● Your task
Extract all lines that hold "Step" from the records below.

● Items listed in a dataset
--
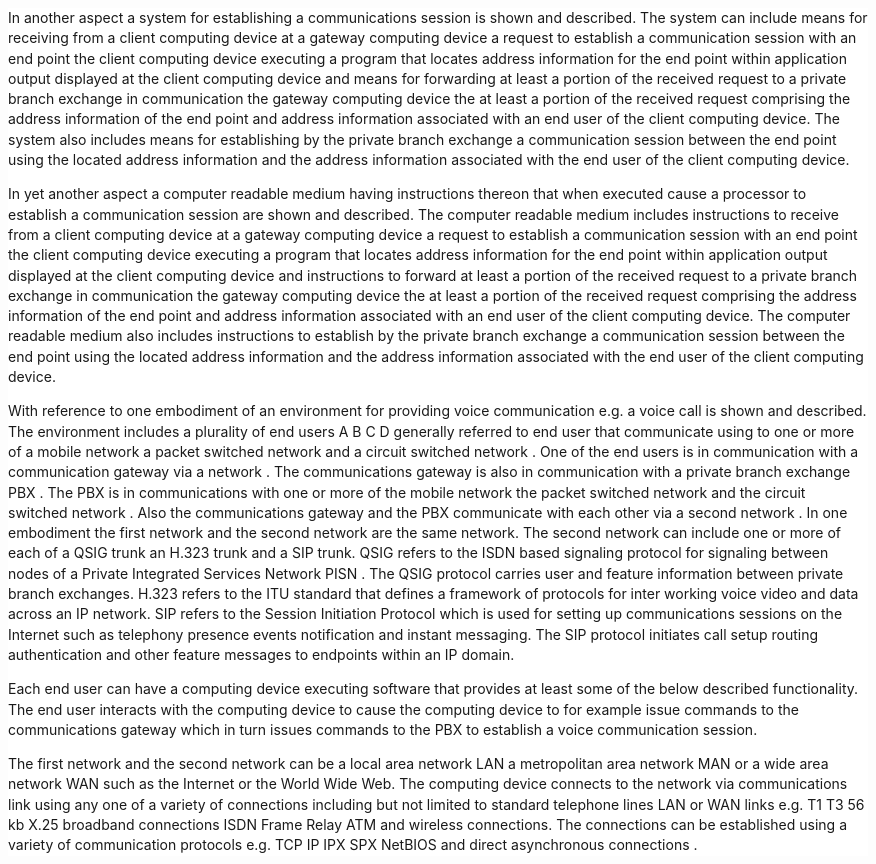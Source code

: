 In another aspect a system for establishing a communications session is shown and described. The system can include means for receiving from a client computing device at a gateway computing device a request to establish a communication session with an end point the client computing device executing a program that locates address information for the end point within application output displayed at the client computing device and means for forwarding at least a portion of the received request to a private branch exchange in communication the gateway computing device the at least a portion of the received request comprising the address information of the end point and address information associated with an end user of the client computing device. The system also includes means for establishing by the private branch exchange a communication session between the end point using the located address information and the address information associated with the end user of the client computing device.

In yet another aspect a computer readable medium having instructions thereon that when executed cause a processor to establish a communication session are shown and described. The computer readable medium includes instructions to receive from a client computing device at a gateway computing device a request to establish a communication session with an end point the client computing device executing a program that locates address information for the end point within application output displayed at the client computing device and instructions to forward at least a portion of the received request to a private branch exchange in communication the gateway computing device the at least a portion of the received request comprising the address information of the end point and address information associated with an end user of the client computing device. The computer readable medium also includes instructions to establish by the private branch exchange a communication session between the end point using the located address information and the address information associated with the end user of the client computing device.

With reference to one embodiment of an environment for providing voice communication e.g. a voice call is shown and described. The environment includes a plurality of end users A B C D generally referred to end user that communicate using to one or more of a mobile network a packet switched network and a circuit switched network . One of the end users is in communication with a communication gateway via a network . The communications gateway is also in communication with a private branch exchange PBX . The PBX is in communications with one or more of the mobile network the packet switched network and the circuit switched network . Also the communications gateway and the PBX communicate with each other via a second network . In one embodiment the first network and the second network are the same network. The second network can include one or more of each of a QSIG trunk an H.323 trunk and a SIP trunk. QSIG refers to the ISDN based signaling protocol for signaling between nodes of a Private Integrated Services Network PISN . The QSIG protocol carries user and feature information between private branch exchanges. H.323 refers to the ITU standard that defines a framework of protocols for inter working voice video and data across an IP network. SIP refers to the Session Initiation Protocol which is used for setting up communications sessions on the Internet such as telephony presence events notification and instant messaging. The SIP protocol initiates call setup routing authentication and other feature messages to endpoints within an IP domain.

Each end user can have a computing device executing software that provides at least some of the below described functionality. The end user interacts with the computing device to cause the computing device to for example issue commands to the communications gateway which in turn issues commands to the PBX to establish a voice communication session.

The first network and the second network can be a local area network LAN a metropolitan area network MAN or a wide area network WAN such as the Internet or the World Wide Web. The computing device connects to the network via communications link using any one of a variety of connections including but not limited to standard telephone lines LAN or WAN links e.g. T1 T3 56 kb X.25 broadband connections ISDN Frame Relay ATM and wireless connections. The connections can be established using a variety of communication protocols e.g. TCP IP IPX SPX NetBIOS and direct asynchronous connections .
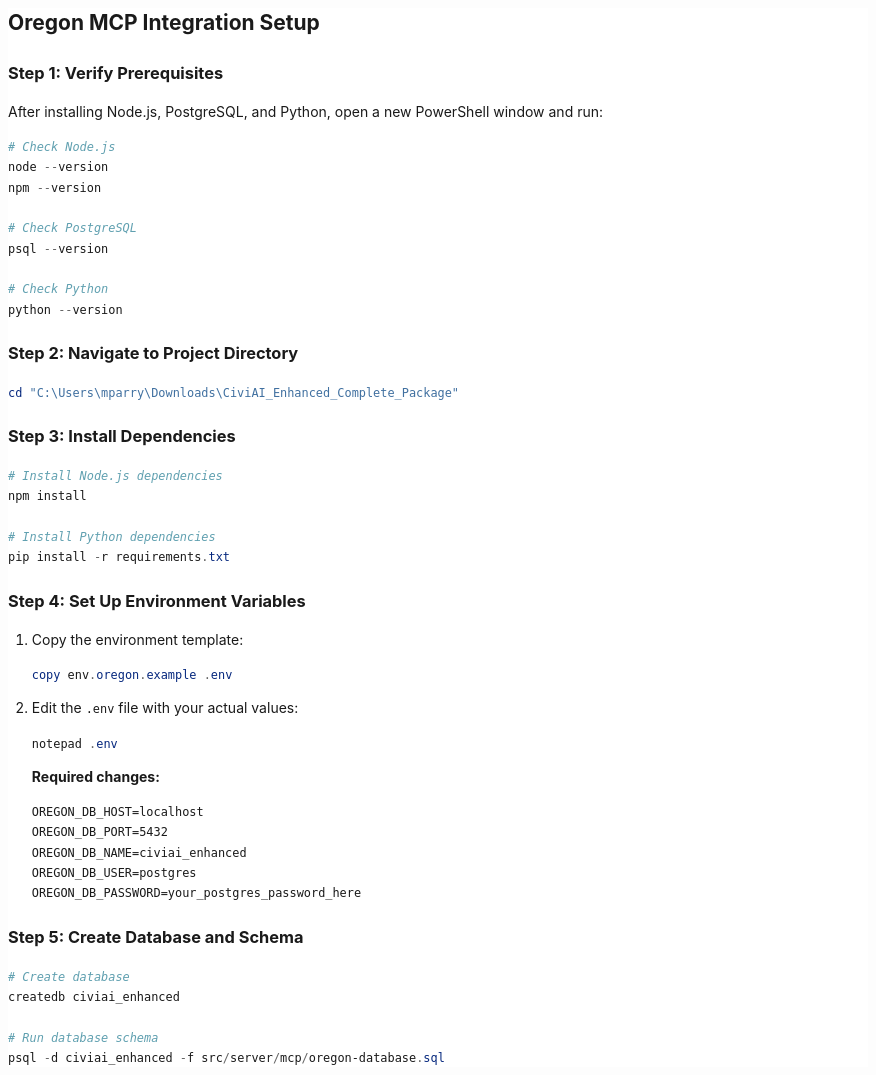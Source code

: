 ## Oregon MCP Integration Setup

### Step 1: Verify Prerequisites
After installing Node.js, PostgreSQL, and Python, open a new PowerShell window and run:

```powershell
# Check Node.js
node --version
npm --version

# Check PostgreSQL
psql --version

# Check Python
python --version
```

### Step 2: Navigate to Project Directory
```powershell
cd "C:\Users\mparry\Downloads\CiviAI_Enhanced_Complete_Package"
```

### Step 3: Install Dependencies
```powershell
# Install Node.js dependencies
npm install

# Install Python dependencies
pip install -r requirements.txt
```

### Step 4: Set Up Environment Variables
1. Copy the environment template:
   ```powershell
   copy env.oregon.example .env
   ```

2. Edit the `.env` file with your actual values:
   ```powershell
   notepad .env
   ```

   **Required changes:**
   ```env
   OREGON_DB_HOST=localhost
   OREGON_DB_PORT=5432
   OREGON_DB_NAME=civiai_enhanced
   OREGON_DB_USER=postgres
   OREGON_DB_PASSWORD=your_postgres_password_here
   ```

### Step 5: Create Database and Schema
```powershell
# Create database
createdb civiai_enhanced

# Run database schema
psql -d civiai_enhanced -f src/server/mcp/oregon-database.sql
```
--
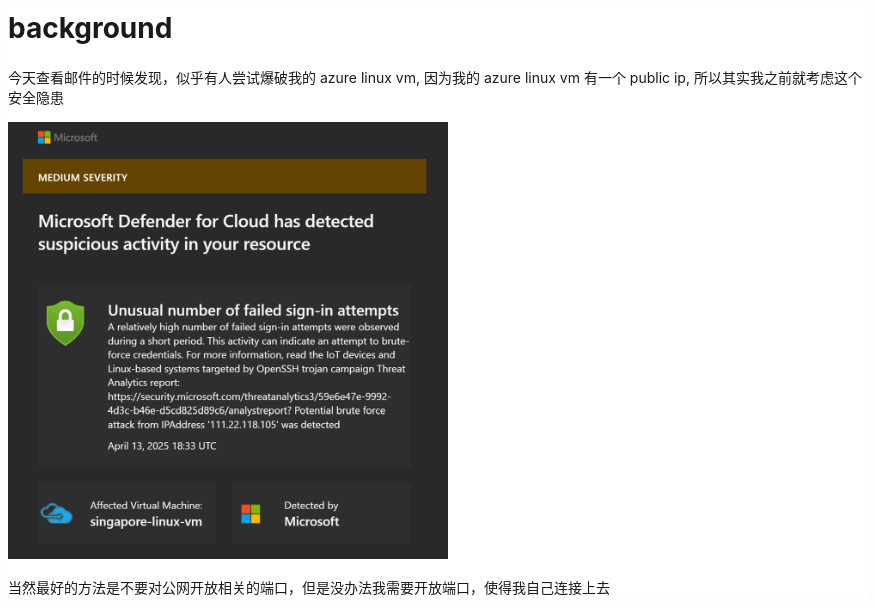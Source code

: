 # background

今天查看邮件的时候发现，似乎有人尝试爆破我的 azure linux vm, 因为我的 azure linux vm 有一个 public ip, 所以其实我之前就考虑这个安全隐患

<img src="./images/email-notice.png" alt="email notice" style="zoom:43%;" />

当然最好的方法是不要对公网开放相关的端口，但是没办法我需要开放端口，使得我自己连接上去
--
● Worked solution
### Step 1: Verify Prerequisites
### Step 2: Navigate to Project Directory
### Step 3: Install Dependencies
### Step 4: Set Up Environment Variables
### Step 5: Create Database and Schema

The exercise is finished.